A letter from the IRS with the code CP2000 in the corner tends to cause more alarm than it deserves. It’s a proposal, not a bill, and it follows a fairly predictable pattern.
The short answer
A CP2000 notice is an automated notice the IRS sends when income, deductions, or credits reported on a filed return don’t match the information third parties — employers, banks, brokerages — reported separately. It proposes a specific change to the tax owed and asks the filer to agree, partially agree, or explain the discrepancy, rather than demanding immediate payment.
What typically triggers one
The IRS runs an automated matching program that compares a filed return against forms like wage statements and 1099s submitted by other parties. When a number doesn’t line up — a form left off the return, income reported under a different amount, or a document received twice by mistake — the system flags the mismatch and generates a notice. It’s worth remembering that the difference between a routine notice and a full audit matters here: a CP2000 is a computer-generated matching notice, not a personal examination of the whole return.
Why it’s a proposal, not a bill
The notice lays out the IRS’s proposed recalculation, including any additional tax, interest, and potential penalties, but that number isn’t final. The filer has the opportunity to respond with an explanation or corrected information before anything is assessed. Only after a response — or a missed deadline — does the proposed amount move toward becoming an actual balance due.
General steps to respond
- Read the comparison page closely. The notice includes a breakdown showing what was reported on the return versus what a third party reported, which usually reveals the source of the mismatch.

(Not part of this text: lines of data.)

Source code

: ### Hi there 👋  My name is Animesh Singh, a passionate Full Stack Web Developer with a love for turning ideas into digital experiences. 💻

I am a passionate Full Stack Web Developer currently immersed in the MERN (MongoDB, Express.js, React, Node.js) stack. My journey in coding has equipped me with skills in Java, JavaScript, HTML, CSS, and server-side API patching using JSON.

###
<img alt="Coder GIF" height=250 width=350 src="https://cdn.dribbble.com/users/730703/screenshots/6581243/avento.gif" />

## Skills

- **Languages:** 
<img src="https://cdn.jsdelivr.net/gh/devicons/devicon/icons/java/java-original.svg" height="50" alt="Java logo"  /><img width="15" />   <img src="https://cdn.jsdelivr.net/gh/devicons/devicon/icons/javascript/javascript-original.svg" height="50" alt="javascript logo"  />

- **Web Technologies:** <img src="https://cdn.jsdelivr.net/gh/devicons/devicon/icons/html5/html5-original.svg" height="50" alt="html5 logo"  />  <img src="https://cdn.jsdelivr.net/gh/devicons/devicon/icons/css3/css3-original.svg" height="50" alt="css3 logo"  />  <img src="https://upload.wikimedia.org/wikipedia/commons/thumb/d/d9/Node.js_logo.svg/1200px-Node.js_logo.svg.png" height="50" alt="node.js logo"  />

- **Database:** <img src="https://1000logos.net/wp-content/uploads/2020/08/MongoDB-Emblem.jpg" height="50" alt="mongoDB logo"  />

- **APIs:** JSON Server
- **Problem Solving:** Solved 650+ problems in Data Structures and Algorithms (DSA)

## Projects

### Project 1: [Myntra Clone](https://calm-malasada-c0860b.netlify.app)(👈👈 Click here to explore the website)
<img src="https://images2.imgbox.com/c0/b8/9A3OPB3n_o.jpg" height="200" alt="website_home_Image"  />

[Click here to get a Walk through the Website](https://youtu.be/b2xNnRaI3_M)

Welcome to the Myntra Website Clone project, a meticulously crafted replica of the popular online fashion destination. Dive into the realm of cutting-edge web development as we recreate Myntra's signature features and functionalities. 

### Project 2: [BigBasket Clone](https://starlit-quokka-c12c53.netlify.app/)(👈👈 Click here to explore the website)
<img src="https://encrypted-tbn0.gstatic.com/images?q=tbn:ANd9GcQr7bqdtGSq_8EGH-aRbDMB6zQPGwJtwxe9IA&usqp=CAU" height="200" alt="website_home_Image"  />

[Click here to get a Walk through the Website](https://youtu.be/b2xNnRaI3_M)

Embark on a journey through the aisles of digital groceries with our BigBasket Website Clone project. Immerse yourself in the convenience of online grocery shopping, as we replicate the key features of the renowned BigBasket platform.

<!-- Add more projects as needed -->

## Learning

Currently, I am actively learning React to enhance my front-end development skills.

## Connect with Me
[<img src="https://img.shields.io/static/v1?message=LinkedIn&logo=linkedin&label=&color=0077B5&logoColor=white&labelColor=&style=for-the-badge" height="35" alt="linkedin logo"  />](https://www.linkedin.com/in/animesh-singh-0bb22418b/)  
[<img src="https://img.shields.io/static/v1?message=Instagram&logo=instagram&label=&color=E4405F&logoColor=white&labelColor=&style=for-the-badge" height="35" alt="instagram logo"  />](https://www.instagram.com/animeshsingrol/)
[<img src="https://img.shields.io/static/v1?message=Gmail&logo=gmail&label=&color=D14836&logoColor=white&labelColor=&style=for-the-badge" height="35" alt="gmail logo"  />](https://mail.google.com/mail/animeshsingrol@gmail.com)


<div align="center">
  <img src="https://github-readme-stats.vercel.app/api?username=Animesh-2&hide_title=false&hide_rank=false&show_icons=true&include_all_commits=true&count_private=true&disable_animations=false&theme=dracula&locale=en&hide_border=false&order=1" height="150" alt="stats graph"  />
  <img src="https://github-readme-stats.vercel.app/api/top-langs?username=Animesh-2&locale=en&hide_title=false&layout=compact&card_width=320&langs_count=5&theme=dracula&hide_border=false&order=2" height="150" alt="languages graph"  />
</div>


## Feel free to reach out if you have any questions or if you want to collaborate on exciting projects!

- Gather the underlying documents. Pay statements, account records, or corrected forms can confirm whether the third-party figure or the original return was accurate.
- Respond by the stated deadline. Filers can agree, partially agree, or disagree in writing, and each option calls for different supporting information.
- Consider whether an amended return is needed. If the mismatch stems from something left off the original filing, amending the return separately may be a cleaner fix than simply signing the notice’s proposed change.
What happens after responding
Once a response is received, the IRS reviews it and either drops the proposed change, adjusts it, or moves forward with the assessment as proposed. If the matter isn’t resolved through this exchange, it can escalate to a more formal notice, so timely engagement tends to keep the situation on the simpler track.
It’s also common for only part of a CP2000 to be accurate. A filer might agree with one flagged item while disputing another, and the notice generally allows a partial response that addresses each piece separately rather than requiring an all-or-nothing answer.
A practical habit
Because a CP2000 is generated automatically, it doesn’t always account for context a filer would know — a duplicate 1099, income already reported elsewhere on the return, or a corrected form issued after filing. Keeping copies of income documents like a 1099 alongside a filed return makes it much easier to check a matching notice quickly instead of guessing at where the discrepancy came from.